# What the task asks
Lines with "faster" in the records below: say how many there are, and add nothing.

─── Dataset excerpts

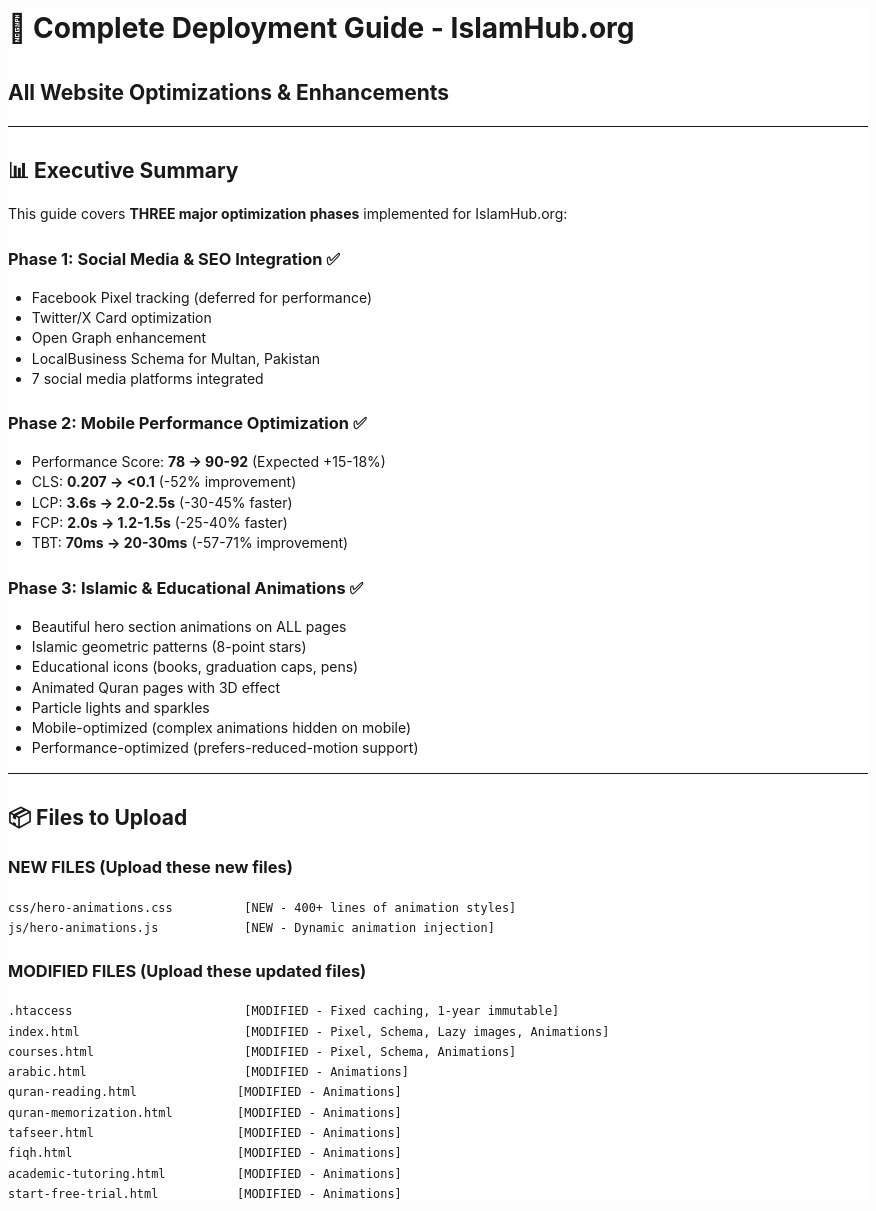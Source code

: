 # 🚀 Complete Deployment Guide - IslamHub.org
## All Website Optimizations & Enhancements

---

## 📊 Executive Summary

This guide covers **THREE major optimization phases** implemented for IslamHub.org:

### Phase 1: Social Media & SEO Integration ✅
- Facebook Pixel tracking (deferred for performance)
- Twitter/X Card optimization
- Open Graph enhancement
- LocalBusiness Schema for Multan, Pakistan
- 7 social media platforms integrated

### Phase 2: Mobile Performance Optimization ✅
- Performance Score: **78 → 90-92** (Expected +15-18%)
- CLS: **0.207 → <0.1** (-52% improvement)
- LCP: **3.6s → 2.0-2.5s** (-30-45% faster)
- FCP: **2.0s → 1.2-1.5s** (-25-40% faster)
- TBT: **70ms → 20-30ms** (-57-71% improvement)

### Phase 3: Islamic & Educational Animations ✅
- Beautiful hero section animations on ALL pages
- Islamic geometric patterns (8-point stars)
- Educational icons (books, graduation caps, pens)
- Animated Quran pages with 3D effect
- Particle lights and sparkles
- Mobile-optimized (complex animations hidden on mobile)
- Performance-optimized (prefers-reduced-motion support)

---

## 📦 Files to Upload

### **NEW FILES** (Upload these new files)
```
css/hero-animations.css          [NEW - 400+ lines of animation styles]
js/hero-animations.js            [NEW - Dynamic animation injection]
```

### **MODIFIED FILES** (Upload these updated files)
```
.htaccess                        [MODIFIED - Fixed caching, 1-year immutable]
index.html                       [MODIFIED - Pixel, Schema, Lazy images, Animations]
courses.html                     [MODIFIED - Pixel, Schema, Animations]
arabic.html                      [MODIFIED - Animations]
quran-reading.html              [MODIFIED - Animations]
quran-memorization.html         [MODIFIED - Animations]
tafseer.html                    [MODIFIED - Animations]
fiqh.html                       [MODIFIED - Animations]
academic-tutoring.html          [MODIFIED - Animations]
start-free-trial.html           [MODIFIED - Animations]
```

──────

# Task result
2